## ACTIVITY:
Reproduce exactly the lines from the line containing "mapsTo : ∀ (n" through the last line of the listing, and no others.

## INFORMATION:
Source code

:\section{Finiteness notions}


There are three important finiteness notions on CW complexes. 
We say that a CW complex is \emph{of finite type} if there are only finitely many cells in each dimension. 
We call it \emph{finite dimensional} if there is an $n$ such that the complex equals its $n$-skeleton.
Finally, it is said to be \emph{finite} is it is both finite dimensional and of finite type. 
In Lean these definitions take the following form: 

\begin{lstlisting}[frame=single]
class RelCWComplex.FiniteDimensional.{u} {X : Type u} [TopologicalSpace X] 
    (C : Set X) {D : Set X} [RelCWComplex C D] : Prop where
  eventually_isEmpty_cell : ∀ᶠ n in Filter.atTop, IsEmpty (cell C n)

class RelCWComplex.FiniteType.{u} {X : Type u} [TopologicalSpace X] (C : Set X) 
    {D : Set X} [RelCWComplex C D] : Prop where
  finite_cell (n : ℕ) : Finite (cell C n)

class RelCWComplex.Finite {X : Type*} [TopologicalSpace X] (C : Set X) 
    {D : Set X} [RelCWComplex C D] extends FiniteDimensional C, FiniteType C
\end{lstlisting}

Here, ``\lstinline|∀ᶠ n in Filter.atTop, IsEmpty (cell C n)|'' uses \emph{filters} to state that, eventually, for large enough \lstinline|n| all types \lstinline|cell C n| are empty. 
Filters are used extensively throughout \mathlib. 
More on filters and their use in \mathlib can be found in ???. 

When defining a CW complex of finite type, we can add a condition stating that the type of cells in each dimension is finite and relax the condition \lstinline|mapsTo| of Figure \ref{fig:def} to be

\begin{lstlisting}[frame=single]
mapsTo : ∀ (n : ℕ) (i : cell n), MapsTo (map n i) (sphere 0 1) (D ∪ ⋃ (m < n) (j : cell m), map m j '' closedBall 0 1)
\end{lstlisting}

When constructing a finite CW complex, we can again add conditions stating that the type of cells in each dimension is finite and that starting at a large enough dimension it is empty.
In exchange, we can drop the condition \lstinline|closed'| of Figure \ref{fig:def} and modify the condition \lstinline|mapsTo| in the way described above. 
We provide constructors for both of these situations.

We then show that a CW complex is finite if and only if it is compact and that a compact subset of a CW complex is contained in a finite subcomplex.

## REPLY:
mapsTo : ∀ (n : ℕ) (i : cell n), MapsTo (map n i) (sphere 0 1) (D ∪ ⋃ (m < n) (j : cell m), map m j '' closedBall 0 1)
\end{lstlisting}

When constructing a finite CW complex, we can again add conditions stating that the type of cells in each dimension is finite and that starting at a large enough dimension it is empty.
In exchange, we can drop the condition \lstinline|closed'| of Figure \ref{fig:def} and modify the condition \lstinline|mapsTo| in the way described above. 
We provide constructors for both of these situations.

We then show that a CW complex is finite if and only if it is compact and that a compact subset of a CW complex is contained in a finite subcomplex.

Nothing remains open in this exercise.